*DATASET ENTRIES*:

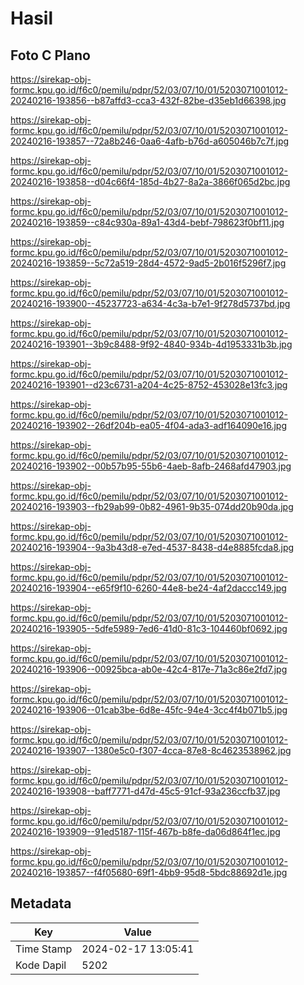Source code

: # Hasil

## Foto C Plano

https://sirekap-obj-formc.kpu.go.id/f6c0/pemilu/pdpr/52/03/07/10/01/5203071001012-20240216-193856--b87affd3-cca3-432f-82be-d35eb1d66398.jpg

https://sirekap-obj-formc.kpu.go.id/f6c0/pemilu/pdpr/52/03/07/10/01/5203071001012-20240216-193857--72a8b246-0aa6-4afb-b76d-a605046b7c7f.jpg

https://sirekap-obj-formc.kpu.go.id/f6c0/pemilu/pdpr/52/03/07/10/01/5203071001012-20240216-193858--d04c66f4-185d-4b27-8a2a-3866f065d2bc.jpg

https://sirekap-obj-formc.kpu.go.id/f6c0/pemilu/pdpr/52/03/07/10/01/5203071001012-20240216-193859--c84c930a-89a1-43d4-bebf-798623f0bf11.jpg

https://sirekap-obj-formc.kpu.go.id/f6c0/pemilu/pdpr/52/03/07/10/01/5203071001012-20240216-193859--5c72a519-28d4-4572-9ad5-2b016f5296f7.jpg

https://sirekap-obj-formc.kpu.go.id/f6c0/pemilu/pdpr/52/03/07/10/01/5203071001012-20240216-193900--45237723-a634-4c3a-b7e1-9f278d5737bd.jpg

https://sirekap-obj-formc.kpu.go.id/f6c0/pemilu/pdpr/52/03/07/10/01/5203071001012-20240216-193901--3b9c8488-9f92-4840-934b-4d1953331b3b.jpg

https://sirekap-obj-formc.kpu.go.id/f6c0/pemilu/pdpr/52/03/07/10/01/5203071001012-20240216-193901--d23c6731-a204-4c25-8752-453028e13fc3.jpg

https://sirekap-obj-formc.kpu.go.id/f6c0/pemilu/pdpr/52/03/07/10/01/5203071001012-20240216-193902--26df204b-ea05-4f04-ada3-adf164090e16.jpg

https://sirekap-obj-formc.kpu.go.id/f6c0/pemilu/pdpr/52/03/07/10/01/5203071001012-20240216-193902--00b57b95-55b6-4aeb-8afb-2468afd47903.jpg

https://sirekap-obj-formc.kpu.go.id/f6c0/pemilu/pdpr/52/03/07/10/01/5203071001012-20240216-193903--fb29ab99-0b82-4961-9b35-074dd20b90da.jpg

https://sirekap-obj-formc.kpu.go.id/f6c0/pemilu/pdpr/52/03/07/10/01/5203071001012-20240216-193904--9a3b43d8-e7ed-4537-8438-d4e8885fcda8.jpg

https://sirekap-obj-formc.kpu.go.id/f6c0/pemilu/pdpr/52/03/07/10/01/5203071001012-20240216-193904--e65f9f10-6260-44e8-be24-4af2daccc149.jpg

https://sirekap-obj-formc.kpu.go.id/f6c0/pemilu/pdpr/52/03/07/10/01/5203071001012-20240216-193905--5dfe5989-7ed6-41d0-81c3-104460bf0692.jpg

https://sirekap-obj-formc.kpu.go.id/f6c0/pemilu/pdpr/52/03/07/10/01/5203071001012-20240216-193906--00925bca-ab0e-42c4-817e-71a3c86e2fd7.jpg

https://sirekap-obj-formc.kpu.go.id/f6c0/pemilu/pdpr/52/03/07/10/01/5203071001012-20240216-193906--01cab3be-6d8e-45fc-94e4-3cc4f4b071b5.jpg

https://sirekap-obj-formc.kpu.go.id/f6c0/pemilu/pdpr/52/03/07/10/01/5203071001012-20240216-193907--1380e5c0-f307-4cca-87e8-8c4623538962.jpg

https://sirekap-obj-formc.kpu.go.id/f6c0/pemilu/pdpr/52/03/07/10/01/5203071001012-20240216-193908--baff7771-d47d-45c5-91cf-93a236ccfb37.jpg

https://sirekap-obj-formc.kpu.go.id/f6c0/pemilu/pdpr/52/03/07/10/01/5203071001012-20240216-193909--91ed5187-115f-467b-b8fe-da06d864f1ec.jpg

https://sirekap-obj-formc.kpu.go.id/f6c0/pemilu/pdpr/52/03/07/10/01/5203071001012-20240216-193857--f4f05680-69f1-4bb9-95d8-5bdc88692d1e.jpg


## Metadata

| Key        | Value               |
| ---------- | ------------------- |
| Time Stamp | 2024-02-17 13:05:41 |
| Kode Dapil | 5202                |



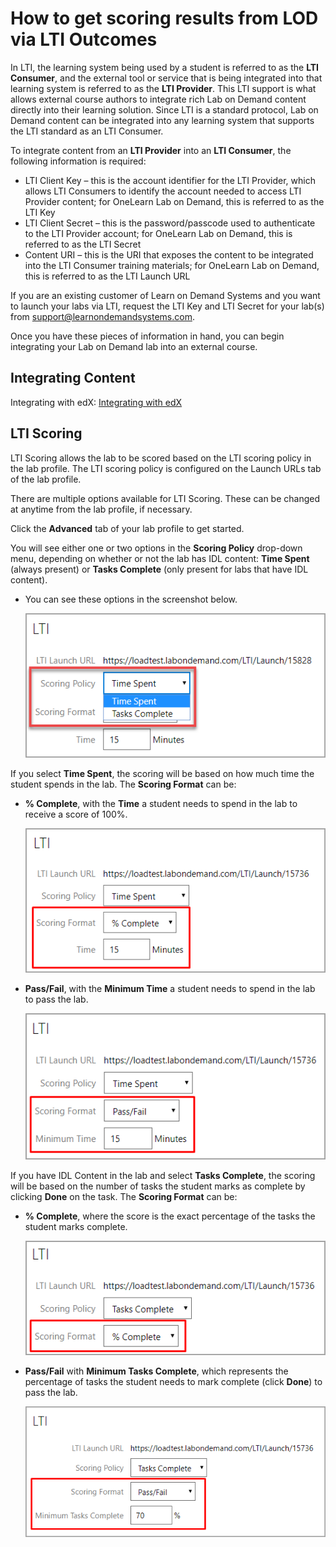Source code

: # How to get scoring results from LOD via LTI Outcomes

In LTI, the learning system being used by a student is referred to as the **LTI Consumer**, and the external tool or service that is being integrated into that learning system is referred to as the **LTI Provider**. This LTI support is what allows external course authors to integrate rich Lab on Demand content directly into their learning solution. Since LTI is a standard protocol, Lab on Demand content can be integrated into any learning system that supports the LTI standard as an LTI Consumer.

To integrate content from an **LTI Provider** into an **LTI Consumer**, the following information is required:

- LTI Client Key – this is the account identifier for the LTI Provider, which allows LTI Consumers to identify the account needed to access LTI Provider content; for OneLearn Lab on Demand, this is referred to as the LTI Key
- LTI Client Secret – this is the password/passcode used to authenticate to the LTI Provider account; for OneLearn Lab on Demand, this is referred to as the LTI Secret
- Content URI – this is the URI that exposes the content to be integrated into the LTI Consumer training materials; for OneLearn Lab on Demand, this is referred to as the LTI Launch URL

If you are an existing customer of Learn on Demand Systems and you want to launch your labs via LTI, request the LTI Key and LTI Secret for your lab(s) from support@learnondemandsystems.com.

Once you have these pieces of information in hand, you can begin integrating your Lab on Demand lab into an external course.

## Integrating Content

Integrating with edX: [Integrating with edX](../guides/lti/lod-lti.md)

## LTI Scoring

LTI Scoring allows the lab to be scored based on the LTI scoring policy in the lab profile. The LTI scoring policy is configured on the Launch URLs tab of the lab profile. 

There are multiple options available for LTI Scoring. These can be changed at anytime from the lab profile, if necessary.

Click the **Advanced** tab of your lab profile to get started.

You will see either one or two options in the **Scoring Policy** drop-down menu, depending on whether or not the lab has IDL content: **Time Spent** (always present) or **Tasks Complete** (only present for labs that have IDL content).

- You can see these options in the screenshot below.

  ![alt text](images/launch-urls-scoring-policy.png "Scoring Policy is in Advanced tab")

If you select **Time Spent**, the scoring will be based on how much time the student spends in the lab. The **Scoring Format** can be:

- **% Complete**, with the **Time** a student needs to spend in the lab to receive a score of 100%.

  ![alt text](images/scoring-format-percent-complete.png "Percentage Complete")

- **Pass/Fail**, with the **Minimum Time** a student needs to spend in the lab to pass the lab.

  ![alt text](images/scoring-format-pass-fail.png "Pass/Fail Scoring Format")

If you have IDL Content in the lab and select **Tasks Complete**, the scoring will be based on the number of tasks the student marks as complete by clicking **Done** on the task. The **Scoring Format** can be:

- **% Complete**, where the score is the exact percentage of the tasks the student marks complete.

  ![alt text](images/scoring-format-tasks-complete-percent-complete.png)

- **Pass/Fail** with **Minimum Tasks Complete**, which represents the percentage of tasks the student needs to mark complete (click **Done**) to pass the lab.

  ![alt text](images/scoring-format-tasks-complete-minimum-tasks-complete.png )

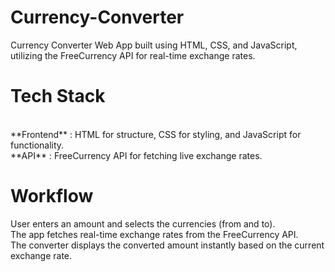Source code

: # Currency-Converter

Currency Converter Web App built using HTML, CSS, and JavaScript, utilizing the FreeCurrency API for real-time exchange rates.
<br>

# Tech Stack
<br>
**Frontend** : HTML for structure, CSS for styling, and JavaScript for functionality.
<br>
**API** : FreeCurrency API for fetching live exchange rates.
<br>

# Workflow

User enters an amount and selects the currencies (from and to).
<br>
The app fetches real-time exchange rates from the FreeCurrency API.
<br>
The converter displays the converted amount instantly based on the current exchange rate.
<br>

*WORK TO COMPLETE*: Say only how many lines in the records carry the word "account".

*SOLUTION*: 2